(Data records begins)

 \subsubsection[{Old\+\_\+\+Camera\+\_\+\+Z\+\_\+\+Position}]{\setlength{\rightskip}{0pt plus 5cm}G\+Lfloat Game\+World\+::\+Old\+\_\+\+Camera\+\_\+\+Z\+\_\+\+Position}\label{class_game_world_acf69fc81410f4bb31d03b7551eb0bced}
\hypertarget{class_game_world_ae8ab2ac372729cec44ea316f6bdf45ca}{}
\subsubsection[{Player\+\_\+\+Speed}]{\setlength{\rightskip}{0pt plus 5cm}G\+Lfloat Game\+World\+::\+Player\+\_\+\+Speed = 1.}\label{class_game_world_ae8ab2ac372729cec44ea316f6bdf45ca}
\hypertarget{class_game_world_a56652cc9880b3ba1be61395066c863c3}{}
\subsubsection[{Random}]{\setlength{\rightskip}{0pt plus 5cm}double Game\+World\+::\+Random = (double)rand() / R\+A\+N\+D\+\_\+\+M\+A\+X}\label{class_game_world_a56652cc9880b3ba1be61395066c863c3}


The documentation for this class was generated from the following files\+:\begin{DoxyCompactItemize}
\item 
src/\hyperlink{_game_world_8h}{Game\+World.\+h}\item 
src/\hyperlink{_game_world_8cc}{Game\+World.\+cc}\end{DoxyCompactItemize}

(Data records ends)

Prompt: All the lines above should appear again in the answer, exactly as written.

Answer:
 \subsubsection[{Old\+\_\+\+Camera\+\_\+\+Z\+\_\+\+Position}]{\setlength{\rightskip}{0pt plus 5cm}G\+Lfloat Game\+World\+::\+Old\+\_\+\+Camera\+\_\+\+Z\+\_\+\+Position}\label{class_game_world_acf69fc81410f4bb31d03b7551eb0bced}
\hypertarget{class_game_world_ae8ab2ac372729cec44ea316f6bdf45ca}{}
\subsubsection[{Player\+\_\+\+Speed}]{\setlength{\rightskip}{0pt plus 5cm}G\+Lfloat Game\+World\+::\+Player\+\_\+\+Speed = 1.}\label{class_game_world_ae8ab2ac372729cec44ea316f6bdf45ca}
\hypertarget{class_game_world_a56652cc9880b3ba1be61395066c863c3}{}
\subsubsection[{Random}]{\setlength{\rightskip}{0pt plus 5cm}double Game\+World\+::\+Random = (double)rand() / R\+A\+N\+D\+\_\+\+M\+A\+X}\label{class_game_world_a56652cc9880b3ba1be61395066c863c3}


The documentation for this class was generated from the following files\+:\begin{DoxyCompactItemize}
\item 
src/\hyperlink{_game_world_8h}{Game\+World.\+h}\item 
src/\hyperlink{_game_world_8cc}{Game\+World.\+cc}\end{DoxyCompactItemize}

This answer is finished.